With this in mind policymakers who are pursuing pension-reform should aim to take advantage of their countries’ “demographic dividend” whenever possible, as a surge of younger workers enter the workforce and start making contributions into their countries’ pension systems, said Fiona Stewart, Global Lead for Pensions, Insurance and Investment Funds, Finance & Markets Global Practice, World Bank Group.
Investing pension-plan assets
Ensuring there will be adequate capital to fund future pension payments is another enormous challenge. Relying on public ‘Pay as You Go’ systems becomes challenging as populations age. The demographics of many aging societies will create a larger population than ever of retirees drawing money out of retirement systems — and a smaller proportion than ever of working-age taxpayers putting money into those systems. Encouraging and enabling people to accumulate their own retirement savings is also needed.
The current, prolonged period of low interest rates in many parts of the world — causing a lower-than-projected buildup of capital — makes it challenging for pension plans’ to build up sufficient reserves. Incentives to help people save enough, early enough and for long enough will be key.

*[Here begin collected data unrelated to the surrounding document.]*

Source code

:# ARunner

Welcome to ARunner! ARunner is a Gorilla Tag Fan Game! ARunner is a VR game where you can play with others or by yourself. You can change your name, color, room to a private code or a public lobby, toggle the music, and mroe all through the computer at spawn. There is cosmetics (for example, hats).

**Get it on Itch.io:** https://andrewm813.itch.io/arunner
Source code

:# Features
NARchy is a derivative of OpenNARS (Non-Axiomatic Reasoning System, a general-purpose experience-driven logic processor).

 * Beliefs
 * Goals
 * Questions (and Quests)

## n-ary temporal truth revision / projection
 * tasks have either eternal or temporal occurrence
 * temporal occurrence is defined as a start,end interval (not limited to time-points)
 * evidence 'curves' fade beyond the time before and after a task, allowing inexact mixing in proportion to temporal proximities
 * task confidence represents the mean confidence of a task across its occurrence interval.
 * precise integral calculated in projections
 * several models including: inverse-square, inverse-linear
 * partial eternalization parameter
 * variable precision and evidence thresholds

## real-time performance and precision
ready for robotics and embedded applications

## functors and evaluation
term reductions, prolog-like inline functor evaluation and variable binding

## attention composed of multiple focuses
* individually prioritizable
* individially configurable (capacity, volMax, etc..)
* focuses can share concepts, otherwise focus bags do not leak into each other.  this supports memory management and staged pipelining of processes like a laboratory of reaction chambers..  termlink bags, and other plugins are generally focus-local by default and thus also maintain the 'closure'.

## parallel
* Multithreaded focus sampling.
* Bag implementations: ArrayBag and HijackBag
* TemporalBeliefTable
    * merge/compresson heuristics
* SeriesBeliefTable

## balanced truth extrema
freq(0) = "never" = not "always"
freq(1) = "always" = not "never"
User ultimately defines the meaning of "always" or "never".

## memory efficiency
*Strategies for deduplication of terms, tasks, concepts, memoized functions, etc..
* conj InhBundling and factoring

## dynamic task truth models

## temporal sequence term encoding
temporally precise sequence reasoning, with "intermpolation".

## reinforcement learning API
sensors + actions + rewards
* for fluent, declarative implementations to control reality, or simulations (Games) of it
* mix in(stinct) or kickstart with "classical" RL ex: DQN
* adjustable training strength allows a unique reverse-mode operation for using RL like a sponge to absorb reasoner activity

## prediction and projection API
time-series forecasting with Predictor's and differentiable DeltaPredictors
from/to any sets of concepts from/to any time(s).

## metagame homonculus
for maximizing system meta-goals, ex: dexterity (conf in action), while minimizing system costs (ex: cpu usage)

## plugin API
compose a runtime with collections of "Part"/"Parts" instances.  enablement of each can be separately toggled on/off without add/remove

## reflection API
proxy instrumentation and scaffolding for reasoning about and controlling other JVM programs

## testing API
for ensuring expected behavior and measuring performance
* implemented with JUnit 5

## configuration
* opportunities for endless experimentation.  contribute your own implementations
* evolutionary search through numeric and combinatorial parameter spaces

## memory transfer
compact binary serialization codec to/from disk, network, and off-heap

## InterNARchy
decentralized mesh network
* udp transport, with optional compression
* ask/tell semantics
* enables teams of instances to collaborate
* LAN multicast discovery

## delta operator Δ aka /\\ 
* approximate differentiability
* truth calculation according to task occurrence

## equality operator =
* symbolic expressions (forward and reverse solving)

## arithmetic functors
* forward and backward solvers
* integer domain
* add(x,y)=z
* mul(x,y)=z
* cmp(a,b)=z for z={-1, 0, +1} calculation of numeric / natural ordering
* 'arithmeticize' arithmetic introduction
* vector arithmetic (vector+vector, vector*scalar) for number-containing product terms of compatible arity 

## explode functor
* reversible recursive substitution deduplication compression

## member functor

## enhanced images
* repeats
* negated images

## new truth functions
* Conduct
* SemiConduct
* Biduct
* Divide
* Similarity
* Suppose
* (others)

Ensuring robust investment returns will be vital to accumulating sufficient capital reserves to fund the retirement security of the coming wave of retirees, many panelists said. Investing pension-plan reserves shrewdly in productivity-enhancing initiatives (such as infrastructure projects), which promote strong economic development, can be a win-win outcome.
As Elias Masilela, the Executive Chairman of DNA Economics in South Africa, noted “social investment is actually good for a pension fund” because it helps create “good health, good housing, good transport and telecom” that can “enhance the value of the lives of workers.” As they enjoy better services in an expanding economy, he said, those workers will “see the logic of saving” for a more prosperous future.
Fixing Poorly Designed Pension Systems
The reality is that retirees and near-retirees in many countries — especially those economies that were hard-hit by, and have yet to recover from the global financial crisis of 2008 and 2009 — cannot afford to save or are ill-served by poorly designed pension systems. “There is no more dramatic case of a pension system’s struggle than the case of Greece,” said Prof. George Katrougalos, Greece’s Minister of Labor, Social Security and Social Solidarity.
Greece’s current reform effort is aiming to send a twofold message to society: that the intended reforms will preserve pensions for current pensioners and today’s workers (who will themselves someday become pensioners) and will ensure long-term fairness and equity.
In a quip that summed up the dilemma of trying to align the appropriate incentives to inspire savings, Karlan said: “If you fail to pay back a loan, a bank will hunt you down and make you pay. But if you fail to make a deposit, the bank will not remind you to save and [will not] make you pay” a promised contribution into your retirement savings account.
The impetus for savings, he said, always comes down to the individual and his or her ability to wisely calculate the tradeoffs that will determine his or her family’s long-term financial well-being.